Consider the context:  SSA had acknowledged the strong bond between Kim and the minors;  Anna and Gina were in the home of Angel and  Carline, relatives who facilitated visits and agreed to guardianship out of sensitivity to the mother/daughter relationship;  Kim, unable to seek immediate return of the children due solely to lack of adequate income and housing, and no doubt taking comfort in the prospect of continuing contact with the minors, had no objection to the permanent plan of guardianship which, according to the court, “[i]n all likelihood” would be ordered.   Under the circumstances, it cannot be said Kim was warned she was in jeopardy of having her relationship with Anna and Gina unalterably severed at the next hearing.

Compounding the insufficiency of the oral notice, of course, was the complete lack of written notice:  The court did not “direct that [Kim] be noticed thereafter by first-class mail to [her] usual place of residence” (§ 366.23, subd. (b)(6)), or to the place where she customarily received her mail.   SSA, in an attempt to minimalize this deficiency, characterizes it as an inconsequential failure “to mail [Kim][a] confirmation notice.”   It concludes, without reference to any particular factual basis, that Kim could not have been unfairly surprised.   And it argues, without citation to illuminating authority, “Any possible prejudice that might have resulted does not necessitate reversal.”   We are unpersuaded.

To the contrary, even assuming Kim must show prejudice in face of such a fundamentally flawed procedure, we have no trouble finding prejudice.   Unadvised of the true nature of what might happen at the section 366.26 hearing, Kim was not present.   Her attorney requested a continuance, but did not raise the lack of notice issue.   Had counsel raised the issue, the court would have had no choice but to continue, to provide for proper service-a point which SSA virtually conceded in its court report.   Yet SSA objected to any continuance to accommodate Kim's interest.   And, denying the continuance, the court concluded, perhaps entirely unfairly, that Kim was absent due to lack of interest in her children's welfare.   Finally, the record clearly indicates Kim's counsel's unpreparedness to deal with the changed situation.

SSA, overlapping the notice issue with the ineffective-assistance-of-counsel issue, argues Kim has failed to show how her counsel's “total inaction” prejudiced her.   We disagree.   Prejudice occasioned by lack of notice, coupled with lack of advocacy, virtually leaps from the record.   Regardless of our aversion to prolonging Anna's and Gina's life in limbo, we cannot endorse the juvenile court's disregard of the notice requirements of section 366.23.  Kim has a due process right to a fair hearing.

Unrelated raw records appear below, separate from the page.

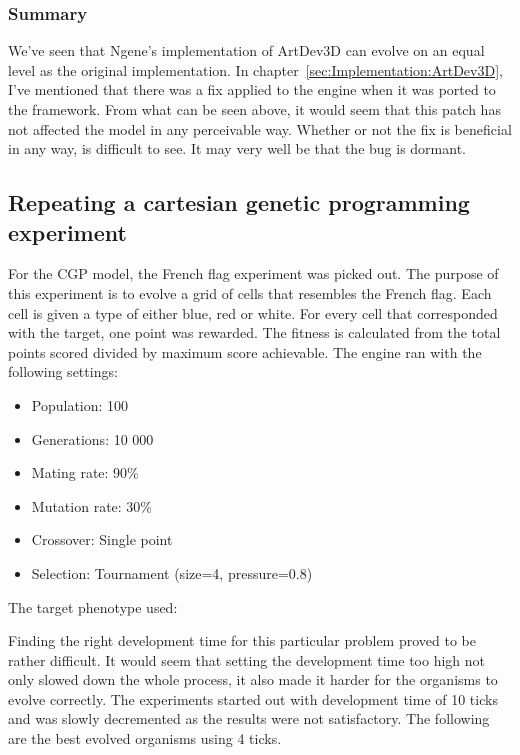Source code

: \subsubsection{Summary}
We've seen that Ngene's implementation of ArtDev3D can evolve on an equal level as the original implementation. In chapter~\ref{sec:Implementation:ArtDev3D}, I've mentioned that there was a fix applied to the engine when it was ported to the framework. From what can be seen above, it would seem that this patch has not affected the model in any perceivable way. Whether or not the fix is beneficial in any way, is difficult to see. It may very well be that the bug is dormant.


\subsection{Repeating a cartesian genetic programming experiment}
For the CGP model, the French flag experiment was picked out. The purpose of this experiment is to evolve a grid of cells that resembles the French flag. Each cell is given a type of either blue, red or white. For every cell that corresponded with the target, one point was rewarded. The fitness is calculated from the total points scored divided by maximum score achievable. The engine ran with the following settings:

\begin{itemize}
	\itemsep=-2pt
	\item Population: 100
	\item Generations: 10 000
	\item Mating rate: 90\%
	\item Mutation rate: 30\%
	\item Crossover: Single point
	\item Selection: Tournament (size=4, pressure=0.8)
\end{itemize}

The target phenotype used:

\begin{center}\end{center}

Finding the right development time for this particular problem proved to be rather difficult. It would seem that setting the development time too high not only slowed down the whole process, it also made it harder for the organisms to evolve correctly. The experiments started out with development time of 10 ticks and was slowly decremented as the results were not satisfactory. The following are the best evolved organisms using 4 ticks.

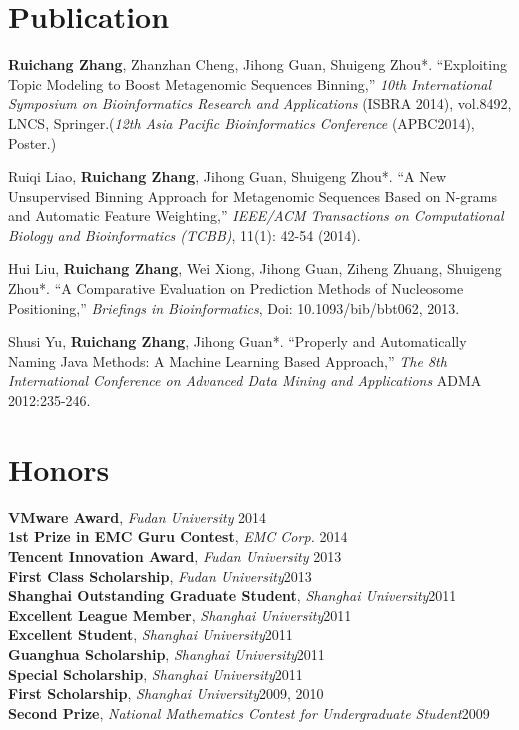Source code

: \documentclass[margin]{res}
\begin{document}
\begin{resume}
\section{Publication}
\textbf{Ruichang Zhang}, Zhanzhan Cheng, Jihong Guan, Shuigeng Zhou*. ``Exploiting Topic Modeling to Boost Metagenomic Sequences Binning,'' \emph{10th International Symposium on Bioinformatics Research and Applications} (ISBRA 2014), vol.8492, LNCS, Springer.(\emph{12th Asia Pacific Bioinformatics Conference} (APBC2014), Poster.)\\
\begin{spacing}{0.2}
\end{spacing}
Ruiqi Liao, \textbf{Ruichang Zhang}, Jihong Guan, Shuigeng Zhou*. ``A New Unsupervised Binning Approach for Metagenomic Sequences Based on N-grams and Automatic Feature Weighting,'' \emph{IEEE/ACM Transactions on Computational Biology and Bioinformatics (TCBB)}, 11(1): 42-54 (2014).\\
\begin{spacing}{0.2}
\end{spacing}
Hui Liu, \textbf{Ruichang Zhang}, Wei Xiong, Jihong Guan, Ziheng Zhuang, Shuigeng Zhou*. ``A Comparative Evaluation on Prediction Methods of Nucleosome Positioning,''  \emph{Briefings in Bioinformatics}, Doi: 10.1093/bib/bbt062, 2013.\\
\begin{spacing}{0.2}
\end{spacing}
Shusi Yu, \textbf{Ruichang Zhang}, Jihong Guan*. ``Properly and Automatically Naming Java Methods: A Machine Learning Based Approach,'' \emph{The 8th International Conference on Advanced Data Mining and Applications} ADMA 2012:235-246.

\section{Honors}
\textbf{VMware Award}, \emph{Fudan University} \hfill2014\\
\textbf{1st Prize in EMC Guru Contest}, \emph{EMC Corp.} \hfill2014\\
\textbf{Tencent Innovation Award}, \emph{Fudan University} \hfill2013\\
\textbf{First Class Scholarship}, \emph{Fudan University}\hfill2013\\
\textbf{Shanghai Outstanding Graduate Student}, \emph{Shanghai University}\hfill 2011\\
\textbf{Excellent League Member}, \emph{Shanghai University}\hfill 2011\\
\textbf{Excellent Student}, \emph{Shanghai University}\hfill 2011\\
\textbf{Guanghua Scholarship}, \emph{Shanghai University}\hfill 2011\\
\textbf{Special Scholarship}, \emph{Shanghai University}\hfill 2011\\
\textbf{First Scholarship}, \emph{Shanghai University}\hfill 2009, 2010\\
\textbf{Second Prize}, \emph{National Mathematics Contest for Undergraduate Student}\hfill 2009\\


\end{resume}
\end{document}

 The judgment is reversed.   The case is remanded for further proceedings conforming to this decision.


FN1. All further statutory references are to the Welfare and Institutions Code unless otherwise stated..  FN1. All further statutory references are to the Welfare and Institutions Code unless otherwise stated.

2.   The father has not appealed.

SONENSHINE, Associate Justice.

SILLS, P.J., and RYLAARSDAM, J., concur.